DATA:
☆ ☆ ☆ ☆ ☆

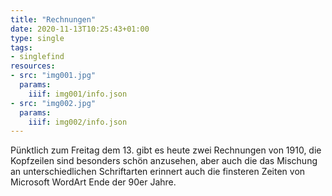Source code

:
 ```yaml
---
title: "Rechnungen"
date: 2020-11-13T10:25:43+01:00
type: single
tags:
- singlefind
resources:
- src: "img001.jpg"
  params:
    iiif: img001/info.json
- src: "img002.jpg"
  params:
    iiif: img002/info.json
---
```

Pünktlich zum Freitag dem 13. gibt es heute zwei Rechnungen von 1910, die Kopfzeilen sind besonders schön anzusehen, aber auch die das Mischung an unterschiedlichen Schriftarten erinnert auch die finsteren Zeiten von Microsoft WordArt Ende der 90er Jahre.
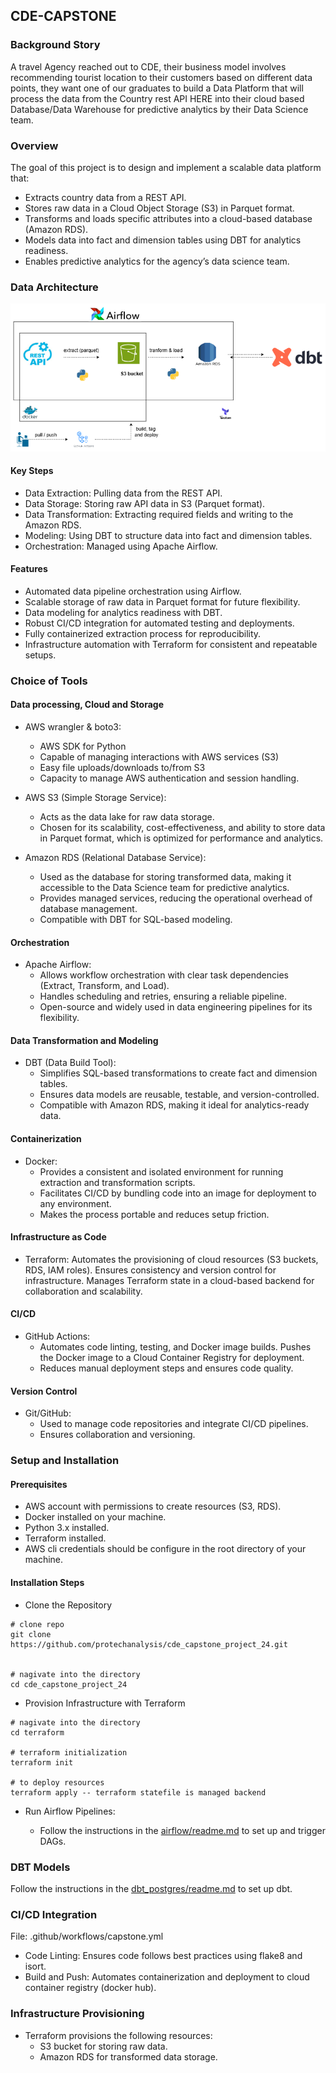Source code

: ## CDE-CAPSTONE

### Background Story

A travel Agency reached out to CDE, their business model involves recommending tourist location to their customers based on different data points, they want one of our graduates to build a Data Platform that will process the data from the Country rest API HERE into their cloud based Database/Data Warehouse for predictive analytics by their Data Science team.


### Overview
The goal of this project is to design and implement a scalable data platform that:

-   Extracts country data from a REST API.
-   Stores raw data in a Cloud Object Storage (S3) in Parquet format.
-   Transforms and loads specific attributes into a cloud-based database (Amazon RDS).
-   Models data into fact and dimension tables using DBT for analytics readiness.
-   Enables predictive analytics for the agency’s data science team.

### Data Architecture
![data_work_flow](/images/capstone_data_architecture.png)

#### Key Steps
-   Data Extraction: Pulling data from the REST API.
-   Data Storage: Storing raw API data in S3 (Parquet format).
-   Data Transformation: Extracting required fields and writing to the Amazon RDS.
-   Modeling: Using DBT to structure data into fact and dimension tables.
-   Orchestration: Managed using Apache Airflow.

#### Features
-   Automated data pipeline orchestration using Airflow.
-   Scalable storage of raw data in Parquet format for future flexibility.
-   Data modeling for analytics readiness with DBT.
-   Robust CI/CD integration for automated testing and deployments.
-   Fully containerized extraction process for reproducibility.
-   Infrastructure automation with Terraform for consistent and repeatable setups.

### Choice of Tools
#### Data processing, Cloud and Storage
- AWS wrangler & boto3:
    - AWS SDK for Python
    - Capable of managing interactions with AWS services (S3)
    - Easy file uploads/downloads to/from S3
    - Capacity to manage AWS authentication and session handling.

- AWS S3 (Simple Storage Service):

    - Acts as the data lake for raw data storage.
    - Chosen for its scalability, cost-effectiveness, and ability to store data in Parquet format, which is optimized for performance and analytics.

- Amazon RDS (Relational Database Service):

    - Used as the database for storing transformed data, making it accessible to the Data Science team for predictive analytics.
    - Provides managed services, reducing the operational overhead of database management.
    - Compatible with DBT for SQL-based modeling.
#### Orchestration
- Apache Airflow:
    - Allows workflow orchestration with clear task dependencies (Extract, Transform, and Load).
    - Handles scheduling and retries, ensuring a reliable pipeline.
    - Open-source and widely used in data engineering pipelines for its flexibility.

#### Data Transformation and Modeling
- DBT (Data Build Tool):
    - Simplifies SQL-based transformations to create fact and dimension tables.
    - Ensures data models are reusable, testable, and version-controlled.
    - Compatible with Amazon RDS, making it ideal for analytics-ready data.

#### Containerization
- Docker:
    - Provides a consistent and isolated environment for running extraction and transformation scripts.
    - Facilitates CI/CD by bundling code into an image for deployment to any environment.
    - Makes the process portable and reduces setup friction.

#### Infrastructure as Code
- Terraform:
Automates the provisioning of cloud resources (S3 buckets, RDS, IAM roles).
Ensures consistency and version control for infrastructure.
Manages Terraform state in a cloud-based backend for collaboration and scalability.

#### CI/CD
- GitHub Actions:
    - Automates code linting, testing, and Docker image builds.
    Pushes the Docker image to a Cloud Container Registry for deployment.
    - Reduces manual deployment steps and ensures code quality.

#### Version Control
- Git/GitHub:
    - Used to manage code repositories and integrate CI/CD pipelines.
    - Ensures collaboration and versioning.


### Setup and Installation

#### Prerequisites
- AWS account with permissions to create resources (S3, RDS).
- Docker installed on your machine.
- Python 3.x installed.
- Terraform installed.
- AWS cli credentials should be configure in the root directory of your machine.

#### Installation Steps

- Clone the Repository
```
# clone repo
git clone https://github.com/protechanalysis/cde_capstone_project_24.git


# nagivate into the directory
cd cde_capstone_project_24
```

- Provision Infrastructure with Terraform
```
# nagivate into the directory
cd terraform

# terraform initialization
terraform init

# to deploy resources
terraform apply -- terraform statefile is managed backend

```

- Run Airflow Pipelines:

    -   Follow the instructions in the [airflow/readme.md](airflow/readme.md) to set up and trigger DAGs.

### DBT Models
Follow the instructions in the [dbt_postgres/readme.md](dbt_postgres/readme.md) to set up dbt.

### CI/CD Integration
File: .github/workflows/capstone.yml

- Code Linting: Ensures code follows best practices using flake8 and isort.
- Build and Push: Automates containerization and deployment to cloud container registry (docker hub).

### Infrastructure Provisioning
- Terraform provisions the following resources:
    - S3 bucket for storing raw data.
    - Amazon RDS for transformed data storage.
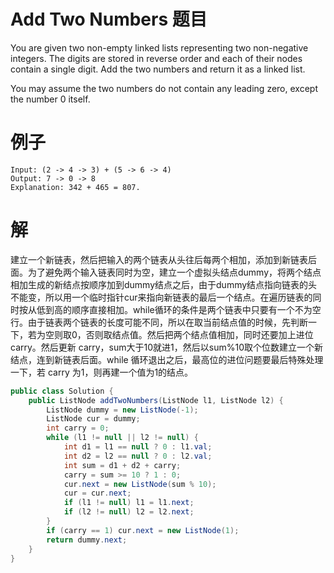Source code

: # Add Two Numbers 题目

You are given two non-empty linked lists representing two non-negative integers. The digits are stored in reverse order and each of their nodes contain a single digit. Add the two numbers and return it as a linked list.

You may assume the two numbers do not contain any leading zero, except the number 0 itself.

# 例子

```
Input: (2 -> 4 -> 3) + (5 -> 6 -> 4)
Output: 7 -> 0 -> 8
Explanation: 342 + 465 = 807.
```

# 解

建立一个新链表，然后把输入的两个链表从头往后每两个相加，添加到新链表后面。为了避免两个输入链表同时为空，建立一个虚拟头结点dummy，将两个结点相加生成的新结点按顺序加到dummy结点之后，由于dummy结点指向链表的头不能变，所以用一个临时指针cur来指向新链表的最后一个结点。在遍历链表的同时按从低到高的顺序直接相加。while循环的条件是两个链表中只要有一个不为空行。由于链表两个链表的长度可能不同，所以在取当前结点值的时候，先判断一下，若为空则取0，否则取结点值。然后把两个结点值相加，同时还要加上进位carry。然后更新 carry，sum大于10就进1，然后以sum%10取个位数建立一个新结点，连到新链表后面。while 循环退出之后，最高位的进位问题要最后特殊处理一下，若 carry 为1，则再建一个值为1的结点。

```java
public class Solution {
    public ListNode addTwoNumbers(ListNode l1, ListNode l2) {
        ListNode dummy = new ListNode(-1);
        ListNode cur = dummy;
        int carry = 0;
        while (l1 != null || l2 != null) {
            int d1 = l1 == null ? 0 : l1.val;
            int d2 = l2 == null ? 0 : l2.val;
            int sum = d1 + d2 + carry;
            carry = sum >= 10 ? 1 : 0;
            cur.next = new ListNode(sum % 10);
            cur = cur.next;
            if (l1 != null) l1 = l1.next;
            if (l2 != null) l2 = l2.next;
        }
        if (carry == 1) cur.next = new ListNode(1);
        return dummy.next;
    }
}
```
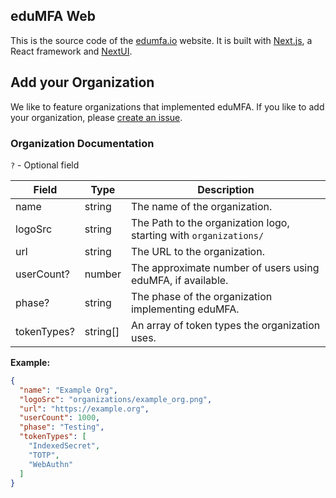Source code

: ## eduMFA Web

This is the source code of the [edumfa.io](https://edumfa.io) website. It is built with [Next.js](https://nextjs.org/),
a React framework and [NextUI](https://nextui.org/).

## Add your Organization

We like to feature organizations that implemented eduMFA. If you like to add your organization, please [create an issue](https://github.com/eduMFA/Web/issues/new?labels=organization&template=add_organization.yml).

### Organization Documentation

`?` - Optional field

| Field       | Type     | Description                                                       |
|-------------|----------|-------------------------------------------------------------------|
| name        | string   | The name of the organization.                                     |
| logoSrc     | string   | The Path to the organization logo, starting with `organizations/` |
| url         | string   | The URL to the organization.                                      |
| userCount?  | number   | The approximate number of users using eduMFA, if available.       |
| phase?      | string   | The phase of the organization implementing eduMFA.                |
| tokenTypes? | string[] | An array of token types the organization uses.                    |

**Example:**

```json
{
  "name": "Example Org",
  "logoSrc": "organizations/example_org.png",
  "url": "https://example.org",
  "userCount": 1000,
  "phase": "Testing",
  "tokenTypes": [
    "IndexedSecret",
    "TOTP",
    "WebAuthn"
  ]
}
```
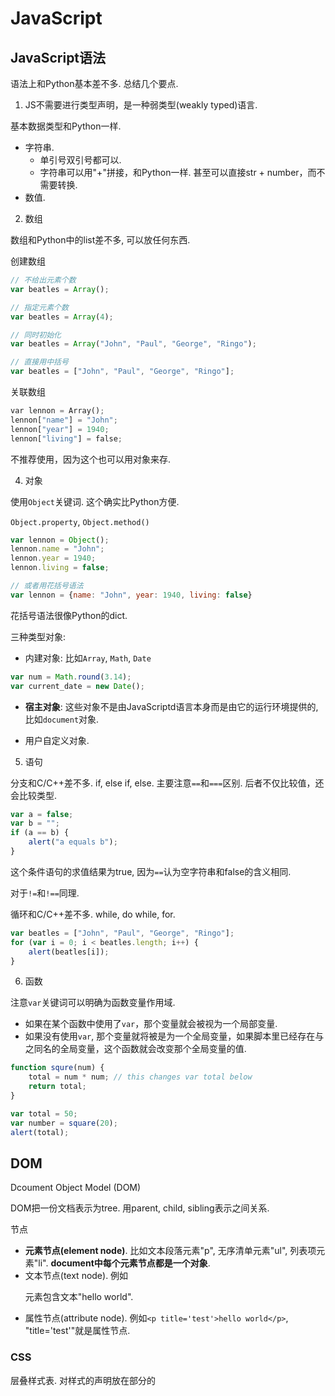 # JavaScript

## JavaScript语法

语法上和Python基本差不多. 总结几个要点.

1. JS不需要进行类型声明，是一种弱类型(weakly typed)语言. 

基本数据类型和Python一样.
- 字符串. 
    - 单引号双引号都可以. 
    - 字符串可以用"+"拼接，和Python一样. 甚至可以直接str + number，而不需要转换. 
- 数值. 

2. 数组

数组和Python中的list差不多, 可以放任何东西. 

创建数组
```js
// 不给出元素个数
var beatles = Array();

// 指定元素个数
var beatles = Array(4);

// 同时初始化
var beatles = Array("John", "Paul", "George", "Ringo");

// 直接用中括号
var beatles = ["John", "Paul", "George", "Ringo"];
```

关联数组 

```py
var lennon = Array();
lennon["name"] = "John";
lennon["year"] = 1940;
lennon["living"] = false;
```

不推荐使用，因为这个也可以用对象来存. 


4. 对象

使用`Object`关键词. 这个确实比Python方便. 

`Object.property`, `Object.method()`

```js
var lennon = Object();
lennon.name = "John";
lennon.year = 1940;
lennon.living = false;

// 或者用花括号语法
var lennon = {name: "John", year: 1940, living: false}
```

花括号语法很像Python的dict. 

三种类型对象: 
- 内建对象: 比如`Array`, `Math`, `Date`

```js
var num = Math.round(3.14);
var current_date = new Date();
```

- **宿主对象**: 这些对象不是由JavaScriptd语言本身而是由它的运行环境提供的, 比如`document`对象. 

- 用户自定义对象.



5. 语句

分支和C/C++差不多. if, else if, else. 主要注意`==`和`===`区别. 后者不仅比较值，还会比较类型. 

```js
var a = false;
var b = "";
if (a == b) {
    alert("a equals b");
}
```

这个条件语句的求值结果为true, 因为`==`认为空字符串和false的含义相同. 

对于`!=`和`!==`同理. 


循环和C/C++差不多. while, do while, for. 

```js
var beatles = ["John", "Paul", "George", "Ringo"];
for (var i = 0; i < beatles.length; i++) {
    alert(beatles[i]);
}
```

6. 函数

注意`var`关键词可以明确为函数变量作用域.
- 如果在某个函数中使用了`var`，那个变量就会被视为一个局部变量. 
- 如果没有使用`var`, 那个变量就将被是为一个全局变量，如果脚本里已经存在与之同名的全局变量，这个函数就会改变那个全局变量的值. 


```js
function squre(num) {
    total = num * num; // this changes var total below
    return total;
}

var total = 50;
var number = square(20);
alert(total);
```

## DOM

Dcoument Object Model (DOM)

DOM把一份文档表示为tree. 用parent, child, sibling表示之间关系. 

节点
- **元素节点(element node)**. 比如文本段落元素"p", 无序清单元素"ul", 列表项元素"li". **document中每个元素节点都是一个对象**.
- 文本节点(text node). 例如<p>元素包含文本"hello world". 
- 属性节点(attribute node). 例如`<p title='test'>hello world</p>`, "title='test'"就是属性节点. 

### CSS 

层叠样式表. 对样式的声明放在<head>部分的<style>标签之间. 

CSS声明元素样式与JavaScript函数定义语法相似:
```css
selector {
    property: value;
}
```

CSS的一个特点是**继承**, 即DOM上各个元素继承其父元素的样式属性. 

例如
```css
body {
    color: white;
    background-color: black;
}
```

这些颜色不仅作用于body，而且作用于嵌套在body元素内部的所有元素. 

为了作用于特定元素，需要使用class属性后者id属性. 

**class属性**

可以在所有元素上任意应用class属性.
```html
<p class="special">hello world</p>
<h2 class="speial">hello world</p>
```

在样式表中, 为class属性相同的所有元素定义同一种样式:
```css
.special {
    font-style: italic;
}
```

还可以为一种特定类型的元素定义一种特定的样式:
```css
h2.special {
    text-transform: uppercase;
}
```

**id属性**

id属性的用途是给网页里某个元素加上一个独一无二的标识符. 
```html
<ul id='purchases'>
```

在样式表中，可以为有特定id属性值的元素定义一种独享的样式:
```css
#purchases {
    border: 1px solid white;
    background-color: #333;
    color: #ccc;
    padding: 1em;
}
```

尽管id本身只能使用一次, 样式表还是可以利用id属性为包含在该特定元素里的其他元素定义样式.
```css
#purchases li {
    font-weight: bold;
}
```

id属性像一个挂钩，一头连着文档里某个元素，另一头连着CSS样式表里的某个样式. 

### 获取元素

如何获取元素. document每个元素节点都是Object. 下面三个操作返回的都是Object(s). 

1. `document.getElementById(id)`: 返回一个Object, 其id属性值为传入的id. 
2. `document.getElementsByTagName(tag)`: 返回具有相同标签的Object数组. tag就是标签的名字，比如`li`. 甚至可以用通配符"*".
3. `document.getElementsByClassName(class)`: 返回具有相同类名的元素的Object数组.


### 获取和设置属性

前面三个方法是如何获取元素. 获取元素后，可以获取它的各个属性. 

1. `object.getAttribute(attribute)`

```js
var paras = document.getElementsByTagName("p");
for (var i = 0; i < paras.length; i++) {
    alert(paras[i].getAttribute("title"));
}
```

2. `object.setAttribute(attribute, value)`

如果`attribute`不存在，则创建一个属性. 若存在则覆盖.

setAttribute对文档做出修改后是立刻生效的. 但在浏览器view source查看文档源代码却还是改变前的属性值. 也就是说，setAttribute做出的修改不会反映在文档本身的源代码里面. 

DOM的工作模式: 先加载文档的静态内容，再动态刷新，动态b刷新不影响文档的静态内容. 所谓动态刷新，即对页面内容进行刷新却不需要再浏览器里刷新页面.
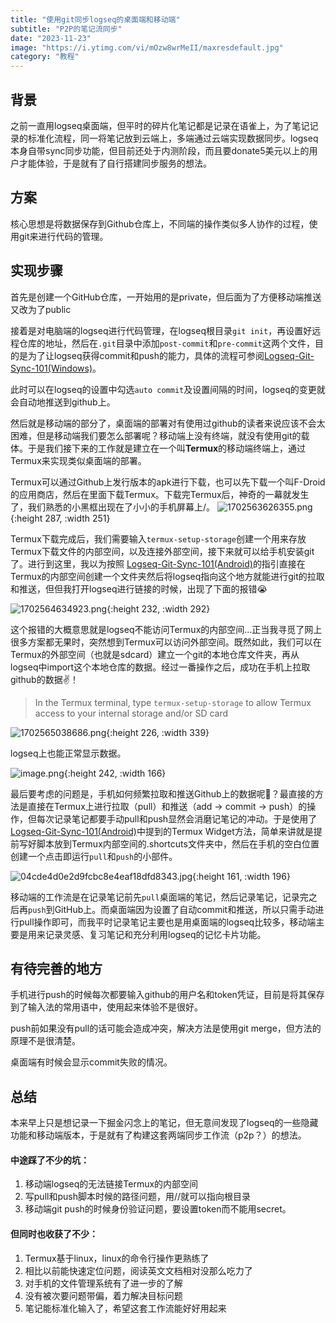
 ```yaml
---
title: "使用git同步logseq的桌面端和移动端"
subtitle: "P2P的笔记流同步"
date: "2023-11-23"
image: "https://i.ytimg.com/vi/mOzw8wrMeII/maxresdefault.jpg"
category: "教程"
---
```


## 背景
之前一直用logseq桌面端，但平时的碎片化笔记都是记录在语雀上，为了笔记记录的标准化流程，同一将笔记放到云端上，多端通过云端实现数据同步。logseq本身自带sync同步功能，但目前还处于内测阶段，而且要donate5美元以上的用户才能体验，于是就有了自行搭建同步服务的想法。
## 方案
核心思想是将数据保存到Github仓库上，不同端的操作类似多人协作的过程，使用git来进行代码的管理。


 ## 实现步骤
 首先是创建一个GitHub仓库，一开始用的是private，但后面为了方便移动端推送又改为了public

接着是对电脑端的logseq进行代码管理，在logseq根目录`git init`，再设置好远程仓库的地址，然后在`.git`目录中添加`post-commit`和`pre-commit`这两个文件，目的是为了让logseq获得commit和push的能力，具体的流程可参阅[Logseq-Git-Sync-101(Windows)](https://github.com/CharlesChiuGit/Logseq-Git-Sync-101/wiki/For-Windows-users)。

此时可以在logseq的设置中勾选`auto commit`及设置间隔的时间，logseq的变更就会自动地推送到github上。

然后就是移动端的部分了，桌面端的部署对有使用过github的读者来说应该不会太困难，但是移动端我们要怎么部署呢？移动端上没有终端，就没有使用git的载体。于是我们接下来的工作就是建立在一个叫**Termux**的移动端终端上，通过Termux来实现类似桌面端的部署。

Termux可以通过Github上发行版本的apk进行下载，也可以先下载一个叫F-Droid的应用商店，然后在里面下载Termux。下载完Termux后，神奇的一幕就发生了，我们熟悉的小黑框出现在了小小的手机屏幕上/。
![1702563626355.png](/images/1702563626355_1702563629515_0.png){:height 287, :width 251}

Termux下载完成后，我们需要输入`termux-setup-storage`创建一个用来存放Termux下载文件的内部空间，以及连接外部空间，接下来就可以给手机安装git了。进行到这里，我以为按照 [Logseq-Git-Sync-101(Android)](https://github.com/CharlesChiuGit/Logseq-Git-Sync-101/wiki/For-Android-users)的指引直接在Termux的内部空间创建一个文件夹然后将logseq指向这个地方就能进行git的拉取和推送，但但我打开logseq进行链接的时候，出现了下面的报错😭

![1702564634923.png](/images/1702564634923_1702564650977_0.png){:height 232, :width 292}

 这个报错的大概意思就是logseq不能访问Termux的内部空间...正当我寻觅了网上很多方案都无果时，突然想到Termux可以访问外部空间。既然如此，我们可以在Termux的外部空间（也就是sdcard）建立一个git的本地仓库文件夹，再从logseq中import这个本地仓库的数据。经过一番操作之后，成功在手机上拉取github的数据✌！


  > In the Termux terminal, type `termux-setup-storage` to allow Termux access to your internal storage and/or SD card 

![1702565038686.png](/images/1702565038686_1702565041757_0.png){:height 226, :width 339}

logseq上也能正常显示数据。

![image.png](/images/image_1702565251904_0.png){:height 242, :width 166}

最后要考虑的问题是，手机如何频繁拉取和推送Github上的数据呢🤔？最直接的方法是直接在Termux上进行拉取（pull）和推送（add -> commit -> push）的操作，但每次记录笔记都要手动pull和push显然会消磨记笔记的冲动。于是使用了[Logseq-Git-Sync-101(Android)](https://github.com/CharlesChiuGit/Logseq-Git-Sync-101/wiki/For-Android-users)中提到的Termux Widget方法，简单来讲就是提前写好脚本放到Termux内部空间的.shortcuts文件夹中，然后在手机的空白位置创建一个点击即运行`pull`和`push`的小部件。

![04cde4d0e2d9fcbc8e4eaf18dfd8343.jpg](/images/04cde4d0e2d9fcbc8e4eaf18dfd8343_1702565785407_0.jpg){:height 161, :width 196}

移动端的工作流是在记录笔记前先`pull`桌面端的笔记，然后记录笔记，记录完之后再`push`到GitHub上。而桌面端因为设置了自动commit和推送，所以只需手动进行pull操作即可，而我平时记录笔记主要也是用桌面端的logseq比较多，移动端主要是用来记录灵感、复习笔记和充分利用logseq的记忆卡片功能。
## 有待完善的地方
手机进行push的时候每次都要输入github的用户名和token凭证，目前是将其保存到了输入法的常用语中，使用起来体验不是很好。

push前如果没有pull的话可能会造成冲突，解决方法是使用git merge，但方法的原理不是很清楚。

桌面端有时候会显示commit失败的情况。

 ## 总结
本来早上只是想记录一下掘金闪念上的笔记，但无意间发现了logseq的一些隐藏功能和移动端版本，于是就有了构建这套两端同步工作流（p2p？）的想法。

#### 中途踩了不少的坑：
1. 移动端logseq的无法链接Termux的内部空间 
2. 写pull和push脚本时候的路径问题，用//就可以指向根目录 
3. 移动端git push的时候身份验证问题，要设置token而不能用secret。          

#### 但同时也收获了不少：
1. Termux基于linux，linux的命令行操作更熟练了
2. 相比以前能快速定位问题，阅读英文文档相对没那么吃力了
3. 对手机的文件管理系统有了进一步的了解
4. 没有被次要问题带偏，着力解决目标问题
5. 笔记能标准化输入了，希望这套工作流能好好用起来

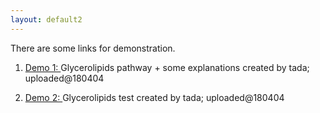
 ```yaml
---
layout: default2
---
```


There are some links for demonstration.
1. [Demo 1: ](samples/sample1.html) Glycerolipids pathway + some explanations 
created by tada; uploaded@180404

2. [Demo 2: ](samples/sample2.html) Glycerolipids test 
created by tada; uploaded@180404

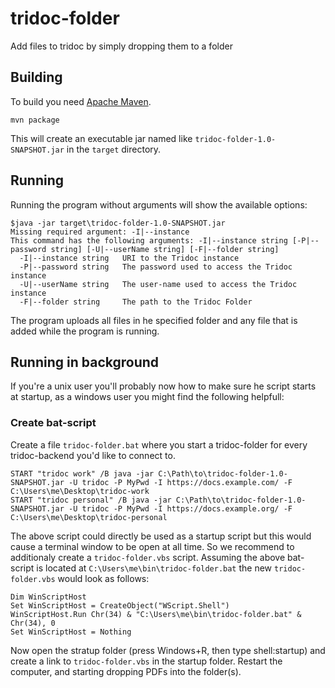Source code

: # tridoc-folder

Add files to tridoc by simply dropping them to a folder

## Building

To build you need [Apache Maven](https://maven.apache.org).

    mvn package

This will create an executable jar named like `tridoc-folder-1.0-SNAPSHOT.jar` in the `target` directory.

## Running

Running the program without arguments will show the available options:

```
$java -jar target\tridoc-folder-1.0-SNAPSHOT.jar
Missing required argument: -I|--instance
This command has the following arguments: -I|--instance string [-P|--password string] [-U|--userName string] [-F|--folder string]
  -I|--instance string   URI to the Tridoc instance
  -P|--password string   The password used to access the Tridoc instance
  -U|--userName string   The user-name used to access the Tridoc instance
  -F|--folder string     The path to the Tridoc Folder
```

The program uploads all files in he specified folder and any file that is added while the program is running.

## Running in background

If you're a unix user you'll probably now how to make sure he script starts at startup, as a windows user you might find the following helpfull:

### Create bat-script

Create a file `tridoc-folder.bat` where you start a tridoc-folder for every tridoc-backend you'd like to connect to.

```(bat)
START "tridoc work" /B java -jar C:\Path\to\tridoc-folder-1.0-SNAPSHOT.jar -U tridoc -P MyPwd -I https://docs.example.com/ -F C:\Users\me\Desktop\tridoc-work
START "tridoc personal" /B java -jar C:\Path\to\tridoc-folder-1.0-SNAPSHOT.jar -U tridoc -P MyPwd -I https://docs.example.org/ -F C:\Users\me\Desktop\tridoc-personal
```

The above script could directly be used as a startup script but this would cause a terminal window to be open at all time. So we recommend to additionaly create a `tridoc-folder.vbs` script. Assuming the above bat-script is located at `C:\Users\me\bin\tridoc-folder.bat` the new `tridoc-folder.vbs` would look as follows:

```
Dim WinScriptHost
Set WinScriptHost = CreateObject("WScript.Shell")
WinScriptHost.Run Chr(34) & "C:\Users\me\bin\tridoc-folder.bat" & Chr(34), 0
Set WinScriptHost = Nothing
```

Now open the stratup folder (press Windows+R, then type shell:startup) and create a link to `tridoc-folder.vbs` in the startup folder. Restart the computer, and starting dropping PDFs into the folder(s).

☆ ☆ ☆ ☆ ☆

THE TASK: After locating the line holding "File: .github/workflows/capstone.yml" above, output exactly that line and every line after it through the line holding "- Terraform provisions". Include nothing else.

EXERCISE ANSWER:
File: .github/workflows/capstone.yml

- Code Linting: Ensures code follows best practices using flake8 and isort.
- Build and Push: Automates containerization and deployment to cloud container registry (docker hub).

### Infrastructure Provisioning
- Terraform provisions the following resources:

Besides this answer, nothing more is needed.